| Work task |
The answer is a number and nothing else: the count of lines in these entries containing the word "particles".

| Data records |
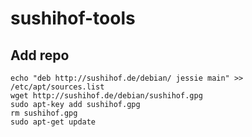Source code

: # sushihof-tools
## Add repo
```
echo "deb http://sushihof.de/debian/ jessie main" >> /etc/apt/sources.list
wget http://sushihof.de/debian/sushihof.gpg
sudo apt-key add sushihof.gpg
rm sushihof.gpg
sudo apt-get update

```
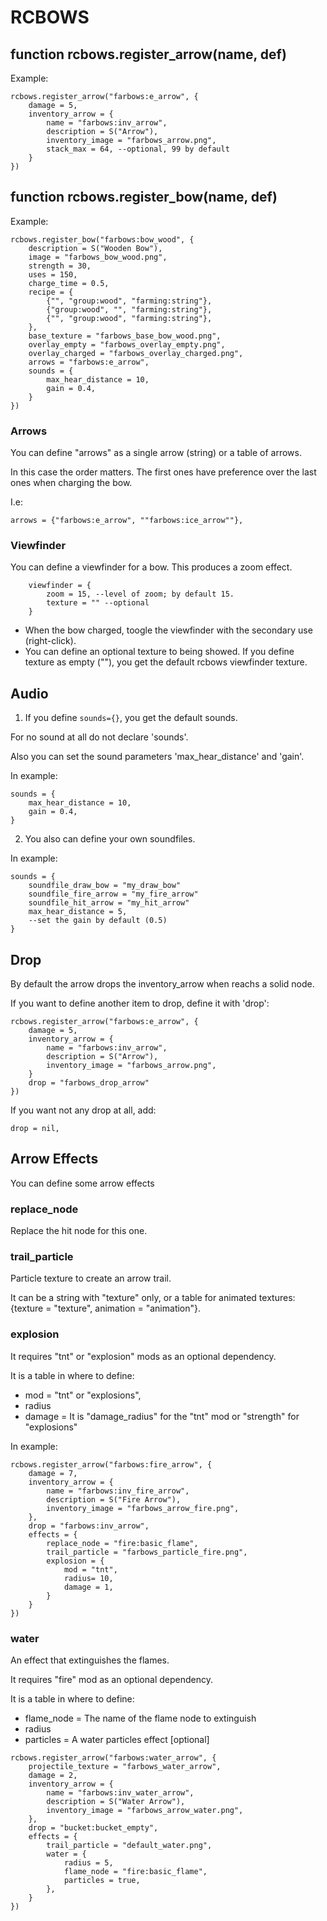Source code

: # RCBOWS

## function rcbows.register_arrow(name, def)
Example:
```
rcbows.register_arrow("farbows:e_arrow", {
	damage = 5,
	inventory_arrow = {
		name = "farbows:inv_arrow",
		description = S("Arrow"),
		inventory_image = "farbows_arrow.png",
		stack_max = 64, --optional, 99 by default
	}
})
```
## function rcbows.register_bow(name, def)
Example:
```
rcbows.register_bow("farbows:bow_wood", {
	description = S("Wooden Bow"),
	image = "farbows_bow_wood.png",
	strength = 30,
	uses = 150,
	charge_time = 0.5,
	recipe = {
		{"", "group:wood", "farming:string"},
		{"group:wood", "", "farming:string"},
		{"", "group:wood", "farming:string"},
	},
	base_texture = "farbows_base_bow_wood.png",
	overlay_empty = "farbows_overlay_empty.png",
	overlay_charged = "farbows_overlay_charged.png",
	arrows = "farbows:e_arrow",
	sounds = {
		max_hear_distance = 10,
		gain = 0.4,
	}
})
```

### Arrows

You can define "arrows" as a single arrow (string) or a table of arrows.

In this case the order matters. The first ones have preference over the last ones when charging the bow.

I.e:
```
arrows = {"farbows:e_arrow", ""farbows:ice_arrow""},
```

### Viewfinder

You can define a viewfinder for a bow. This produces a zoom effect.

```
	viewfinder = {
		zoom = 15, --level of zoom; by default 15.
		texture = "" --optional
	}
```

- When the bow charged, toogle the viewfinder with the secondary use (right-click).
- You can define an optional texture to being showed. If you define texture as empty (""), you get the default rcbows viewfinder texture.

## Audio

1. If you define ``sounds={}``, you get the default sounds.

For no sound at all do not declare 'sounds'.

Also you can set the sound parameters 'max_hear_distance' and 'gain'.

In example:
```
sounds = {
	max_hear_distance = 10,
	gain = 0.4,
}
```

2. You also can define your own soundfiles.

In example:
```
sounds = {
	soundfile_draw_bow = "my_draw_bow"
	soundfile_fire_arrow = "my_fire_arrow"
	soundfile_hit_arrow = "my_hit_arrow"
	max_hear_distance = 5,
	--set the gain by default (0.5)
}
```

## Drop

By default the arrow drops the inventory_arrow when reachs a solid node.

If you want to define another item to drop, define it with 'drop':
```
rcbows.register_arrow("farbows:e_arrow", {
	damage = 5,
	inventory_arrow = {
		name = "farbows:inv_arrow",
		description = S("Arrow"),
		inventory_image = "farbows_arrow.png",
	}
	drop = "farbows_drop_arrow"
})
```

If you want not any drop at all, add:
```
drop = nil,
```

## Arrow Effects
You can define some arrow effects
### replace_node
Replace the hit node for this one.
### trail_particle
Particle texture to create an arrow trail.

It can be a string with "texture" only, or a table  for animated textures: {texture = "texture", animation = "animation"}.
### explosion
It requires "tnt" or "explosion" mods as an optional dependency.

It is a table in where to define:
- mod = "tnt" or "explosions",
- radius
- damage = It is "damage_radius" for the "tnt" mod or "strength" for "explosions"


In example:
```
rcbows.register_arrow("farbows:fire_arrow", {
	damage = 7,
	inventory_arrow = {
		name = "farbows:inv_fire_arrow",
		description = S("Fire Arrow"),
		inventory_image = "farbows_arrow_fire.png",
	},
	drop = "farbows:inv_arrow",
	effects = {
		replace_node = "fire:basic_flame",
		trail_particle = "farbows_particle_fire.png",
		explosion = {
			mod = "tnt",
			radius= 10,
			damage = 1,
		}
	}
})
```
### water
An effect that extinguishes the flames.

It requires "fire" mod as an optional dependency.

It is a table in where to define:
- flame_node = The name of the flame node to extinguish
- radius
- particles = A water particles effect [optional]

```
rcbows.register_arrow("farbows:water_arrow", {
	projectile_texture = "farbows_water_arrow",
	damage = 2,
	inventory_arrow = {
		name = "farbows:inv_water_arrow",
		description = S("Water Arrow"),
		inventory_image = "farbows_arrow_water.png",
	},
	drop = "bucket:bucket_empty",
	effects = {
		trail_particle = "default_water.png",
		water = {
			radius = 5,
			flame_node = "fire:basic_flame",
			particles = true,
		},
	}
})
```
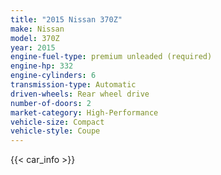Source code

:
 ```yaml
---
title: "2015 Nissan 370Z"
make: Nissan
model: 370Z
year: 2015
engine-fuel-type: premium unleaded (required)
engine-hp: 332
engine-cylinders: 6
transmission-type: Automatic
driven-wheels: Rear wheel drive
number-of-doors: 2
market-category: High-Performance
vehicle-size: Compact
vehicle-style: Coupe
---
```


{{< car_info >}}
...
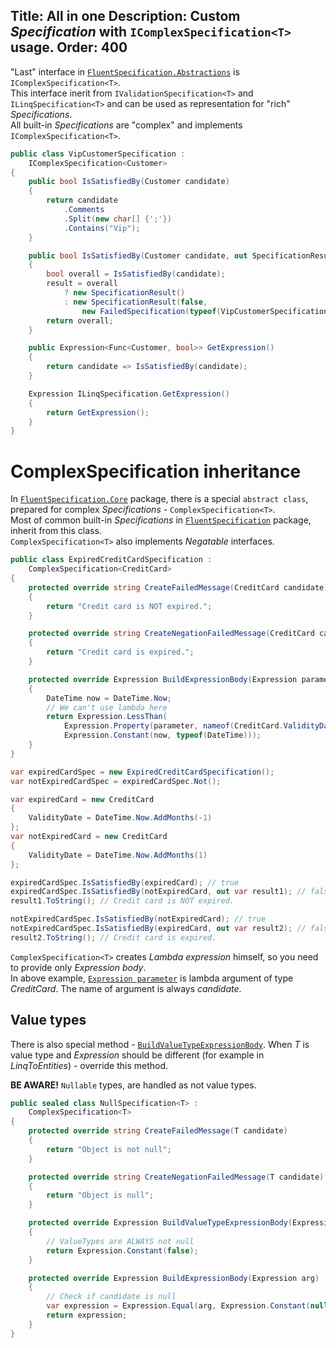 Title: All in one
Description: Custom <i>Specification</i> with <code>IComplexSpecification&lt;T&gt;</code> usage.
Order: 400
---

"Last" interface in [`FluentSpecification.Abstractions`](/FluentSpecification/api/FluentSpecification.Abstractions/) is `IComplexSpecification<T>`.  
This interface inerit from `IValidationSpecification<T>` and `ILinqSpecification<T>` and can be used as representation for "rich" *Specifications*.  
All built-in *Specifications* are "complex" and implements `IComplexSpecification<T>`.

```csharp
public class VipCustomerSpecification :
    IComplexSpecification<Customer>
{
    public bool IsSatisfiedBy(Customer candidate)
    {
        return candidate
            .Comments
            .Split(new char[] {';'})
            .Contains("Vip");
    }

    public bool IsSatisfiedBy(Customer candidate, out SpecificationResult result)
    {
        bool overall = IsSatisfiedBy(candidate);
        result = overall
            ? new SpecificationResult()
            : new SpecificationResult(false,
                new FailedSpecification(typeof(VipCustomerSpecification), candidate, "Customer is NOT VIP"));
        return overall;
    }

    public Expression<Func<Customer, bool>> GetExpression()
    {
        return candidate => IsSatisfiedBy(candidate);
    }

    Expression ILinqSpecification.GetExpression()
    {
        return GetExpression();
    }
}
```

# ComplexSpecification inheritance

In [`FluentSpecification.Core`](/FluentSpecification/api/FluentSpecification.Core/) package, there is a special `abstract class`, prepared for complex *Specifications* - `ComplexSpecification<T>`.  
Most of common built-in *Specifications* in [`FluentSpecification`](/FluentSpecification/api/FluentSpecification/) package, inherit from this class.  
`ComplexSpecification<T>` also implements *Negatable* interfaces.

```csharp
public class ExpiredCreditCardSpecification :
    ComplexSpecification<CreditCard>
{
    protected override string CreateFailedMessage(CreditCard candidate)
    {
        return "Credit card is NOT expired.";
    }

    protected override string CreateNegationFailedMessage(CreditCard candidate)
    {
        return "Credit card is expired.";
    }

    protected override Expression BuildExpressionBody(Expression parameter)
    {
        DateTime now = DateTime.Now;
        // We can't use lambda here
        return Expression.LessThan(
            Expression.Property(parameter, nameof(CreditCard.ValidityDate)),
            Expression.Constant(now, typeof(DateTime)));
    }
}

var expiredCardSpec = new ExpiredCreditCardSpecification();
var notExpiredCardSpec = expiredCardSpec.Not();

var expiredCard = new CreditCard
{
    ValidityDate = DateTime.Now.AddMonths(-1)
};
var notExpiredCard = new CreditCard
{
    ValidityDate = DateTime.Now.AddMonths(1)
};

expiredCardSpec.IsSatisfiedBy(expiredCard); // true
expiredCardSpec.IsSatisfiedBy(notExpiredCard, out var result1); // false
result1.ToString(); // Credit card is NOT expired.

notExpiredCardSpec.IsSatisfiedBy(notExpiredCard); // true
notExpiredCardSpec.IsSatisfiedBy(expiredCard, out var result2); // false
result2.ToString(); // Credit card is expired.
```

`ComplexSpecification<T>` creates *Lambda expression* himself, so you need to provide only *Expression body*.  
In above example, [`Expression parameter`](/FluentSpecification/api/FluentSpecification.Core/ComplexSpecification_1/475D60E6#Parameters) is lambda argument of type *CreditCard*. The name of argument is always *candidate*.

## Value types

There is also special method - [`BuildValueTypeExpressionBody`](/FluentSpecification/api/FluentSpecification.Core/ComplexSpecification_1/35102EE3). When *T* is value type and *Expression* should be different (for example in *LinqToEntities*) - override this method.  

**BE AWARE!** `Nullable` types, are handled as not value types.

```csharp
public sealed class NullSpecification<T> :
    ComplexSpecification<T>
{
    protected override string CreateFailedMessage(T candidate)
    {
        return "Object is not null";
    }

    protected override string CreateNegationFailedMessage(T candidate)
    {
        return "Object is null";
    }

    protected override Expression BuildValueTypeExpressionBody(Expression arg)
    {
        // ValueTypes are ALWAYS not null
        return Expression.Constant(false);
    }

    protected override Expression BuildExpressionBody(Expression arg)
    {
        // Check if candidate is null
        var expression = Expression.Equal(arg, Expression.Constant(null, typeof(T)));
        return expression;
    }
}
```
--
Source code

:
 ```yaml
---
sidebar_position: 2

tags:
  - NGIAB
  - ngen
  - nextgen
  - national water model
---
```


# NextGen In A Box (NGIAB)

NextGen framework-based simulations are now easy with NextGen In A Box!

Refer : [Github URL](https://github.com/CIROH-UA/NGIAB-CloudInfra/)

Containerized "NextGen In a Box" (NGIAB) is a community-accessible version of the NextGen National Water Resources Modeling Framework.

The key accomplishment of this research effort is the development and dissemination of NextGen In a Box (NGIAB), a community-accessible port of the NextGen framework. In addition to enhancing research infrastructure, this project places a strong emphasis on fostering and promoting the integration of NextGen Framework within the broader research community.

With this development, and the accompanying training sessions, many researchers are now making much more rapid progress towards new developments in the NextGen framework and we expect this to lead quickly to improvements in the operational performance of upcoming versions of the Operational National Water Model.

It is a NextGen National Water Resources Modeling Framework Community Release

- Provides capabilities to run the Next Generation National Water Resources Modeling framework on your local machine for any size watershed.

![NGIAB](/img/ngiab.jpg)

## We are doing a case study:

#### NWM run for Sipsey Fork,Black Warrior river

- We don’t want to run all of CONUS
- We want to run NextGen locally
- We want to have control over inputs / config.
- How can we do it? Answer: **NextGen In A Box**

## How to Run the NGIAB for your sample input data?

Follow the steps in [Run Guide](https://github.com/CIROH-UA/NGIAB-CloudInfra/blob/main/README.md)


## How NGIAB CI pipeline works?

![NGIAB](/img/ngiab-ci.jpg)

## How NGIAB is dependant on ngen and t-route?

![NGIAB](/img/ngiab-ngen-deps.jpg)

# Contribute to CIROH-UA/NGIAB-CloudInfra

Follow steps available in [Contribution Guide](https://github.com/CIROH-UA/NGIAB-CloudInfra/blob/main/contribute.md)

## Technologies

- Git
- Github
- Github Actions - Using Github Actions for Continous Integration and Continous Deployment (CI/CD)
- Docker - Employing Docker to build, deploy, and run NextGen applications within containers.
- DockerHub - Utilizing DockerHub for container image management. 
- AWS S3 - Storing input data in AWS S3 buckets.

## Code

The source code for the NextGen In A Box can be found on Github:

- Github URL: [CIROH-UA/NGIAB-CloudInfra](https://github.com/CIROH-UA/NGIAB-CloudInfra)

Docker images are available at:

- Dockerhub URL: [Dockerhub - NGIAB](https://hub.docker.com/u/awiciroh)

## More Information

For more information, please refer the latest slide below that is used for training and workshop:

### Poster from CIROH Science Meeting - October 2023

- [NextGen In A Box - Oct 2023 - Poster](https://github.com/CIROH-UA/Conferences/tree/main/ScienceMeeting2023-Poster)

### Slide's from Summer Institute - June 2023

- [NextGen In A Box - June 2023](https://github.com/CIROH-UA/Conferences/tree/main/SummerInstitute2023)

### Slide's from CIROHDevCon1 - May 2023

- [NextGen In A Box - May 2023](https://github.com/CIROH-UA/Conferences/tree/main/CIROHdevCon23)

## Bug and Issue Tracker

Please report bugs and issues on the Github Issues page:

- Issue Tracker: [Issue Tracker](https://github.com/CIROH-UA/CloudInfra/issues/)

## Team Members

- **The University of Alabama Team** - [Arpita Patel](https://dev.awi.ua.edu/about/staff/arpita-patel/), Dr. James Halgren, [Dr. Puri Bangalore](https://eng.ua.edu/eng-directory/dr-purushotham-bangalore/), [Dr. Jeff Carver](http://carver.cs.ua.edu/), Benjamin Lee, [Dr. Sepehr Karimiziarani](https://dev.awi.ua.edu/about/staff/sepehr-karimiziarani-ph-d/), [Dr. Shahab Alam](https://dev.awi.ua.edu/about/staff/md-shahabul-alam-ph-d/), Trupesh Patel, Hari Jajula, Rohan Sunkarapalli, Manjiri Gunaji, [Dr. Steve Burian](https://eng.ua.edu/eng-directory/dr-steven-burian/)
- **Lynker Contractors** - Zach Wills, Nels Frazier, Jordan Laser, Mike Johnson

| Result |
2